The second part is obvious but the first bewilders me. Is he trying to say that gallows have an atheistic perspective or that the disbelieved (hanged because they failed to persuade) had some gallows-like perspective/view? I don’t get it, grammatically, looks too formal to me.

Is the word ‘disbelieved’ correctly quoted?

I’d treat it like follows: For those who lost any faith\grounds to continue their lives, it doesn’t make much difference whether you’re being hanged as… or… (‘From the gallows perspective’ = with the gallows looming on the horizon)

What should be meant by the incorrect term ‘disbelieved’ has been made clear and your guess does adequate justice to the probable idea expressed by the poster. But, Eugene, why is ‘looming on the horizon’? Do you visualize the speaker as a non-believer convict awaiting execution?

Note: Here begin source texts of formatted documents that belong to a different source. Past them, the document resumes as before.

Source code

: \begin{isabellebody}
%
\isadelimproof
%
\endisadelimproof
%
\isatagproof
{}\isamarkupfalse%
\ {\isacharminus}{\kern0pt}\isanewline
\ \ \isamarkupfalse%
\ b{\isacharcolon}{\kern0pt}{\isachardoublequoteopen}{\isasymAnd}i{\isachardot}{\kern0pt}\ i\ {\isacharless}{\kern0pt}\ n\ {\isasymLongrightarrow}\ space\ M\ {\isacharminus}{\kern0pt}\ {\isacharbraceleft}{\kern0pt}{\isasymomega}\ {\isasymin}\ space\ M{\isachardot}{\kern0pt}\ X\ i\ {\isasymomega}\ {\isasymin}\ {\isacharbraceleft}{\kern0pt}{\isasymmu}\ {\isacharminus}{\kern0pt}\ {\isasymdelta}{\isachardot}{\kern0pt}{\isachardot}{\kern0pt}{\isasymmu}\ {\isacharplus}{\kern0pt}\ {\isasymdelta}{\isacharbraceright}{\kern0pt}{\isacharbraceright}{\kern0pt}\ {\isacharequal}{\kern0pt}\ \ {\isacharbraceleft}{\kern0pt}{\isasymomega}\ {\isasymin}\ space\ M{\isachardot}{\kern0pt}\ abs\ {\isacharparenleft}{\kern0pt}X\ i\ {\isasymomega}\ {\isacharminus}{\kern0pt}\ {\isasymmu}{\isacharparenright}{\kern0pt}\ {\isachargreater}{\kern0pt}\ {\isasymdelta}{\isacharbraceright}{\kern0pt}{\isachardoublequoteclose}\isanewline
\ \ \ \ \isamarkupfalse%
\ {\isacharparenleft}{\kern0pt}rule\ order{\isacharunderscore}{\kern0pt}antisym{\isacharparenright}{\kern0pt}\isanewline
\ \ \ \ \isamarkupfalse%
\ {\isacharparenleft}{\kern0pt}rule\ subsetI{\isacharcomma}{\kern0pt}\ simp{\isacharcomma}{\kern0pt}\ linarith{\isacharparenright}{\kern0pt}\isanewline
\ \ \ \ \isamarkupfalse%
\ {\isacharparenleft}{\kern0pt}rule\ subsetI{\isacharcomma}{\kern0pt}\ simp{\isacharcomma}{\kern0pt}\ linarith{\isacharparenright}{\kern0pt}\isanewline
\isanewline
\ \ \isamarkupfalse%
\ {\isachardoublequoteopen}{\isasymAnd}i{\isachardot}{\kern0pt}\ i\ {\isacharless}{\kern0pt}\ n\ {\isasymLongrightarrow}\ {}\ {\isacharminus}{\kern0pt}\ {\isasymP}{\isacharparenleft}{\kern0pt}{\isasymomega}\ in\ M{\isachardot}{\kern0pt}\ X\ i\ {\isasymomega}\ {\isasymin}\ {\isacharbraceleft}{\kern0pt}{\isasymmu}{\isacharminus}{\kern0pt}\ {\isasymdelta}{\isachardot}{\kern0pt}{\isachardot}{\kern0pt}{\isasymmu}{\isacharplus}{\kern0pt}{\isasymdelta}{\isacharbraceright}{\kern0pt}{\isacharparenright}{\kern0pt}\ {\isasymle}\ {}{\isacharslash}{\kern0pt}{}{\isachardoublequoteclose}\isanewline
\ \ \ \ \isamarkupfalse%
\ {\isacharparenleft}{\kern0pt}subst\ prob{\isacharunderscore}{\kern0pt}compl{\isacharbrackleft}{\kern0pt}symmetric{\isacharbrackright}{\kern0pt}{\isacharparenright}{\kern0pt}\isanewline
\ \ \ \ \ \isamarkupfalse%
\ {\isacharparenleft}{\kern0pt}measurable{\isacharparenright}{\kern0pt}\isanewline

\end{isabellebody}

Those who are not believed know that they will be punished whatever happens, so it really doesn’t matter to them whether they are not believed because people think they are foolish or whether they are not believed because people think they are wicked.

Not so literally. ‘The gallows humour’ isn’t restricted to those awaiting to be hanged–those whose defeat is inevitable, a lost cause.
You can refer to ‘gallows perspective’ as a premonition something bad is about to happen when you lose faith and go the wrong ways\stop fighting for your life. Broader context would clarify it.

Bev’s interpretation (=those who people have given up on) could be correct too.
For me, ‘the gallows perspective’ is too strong in that case. Not everyone whom people reject ends up that way.

Well, on (even further) consideration, I believe Bev was correct.
It’s akin to ‘Give a dog a bad name and hang him’ [no matter for what].
Discredit a person and when they are disbelieved, you can claim they’re a fool or a knave.


“Don’t discuss yourself, for you are bound to lose; if you belittle yourself, you are believed; if you praise yourself, you are disbelieved.”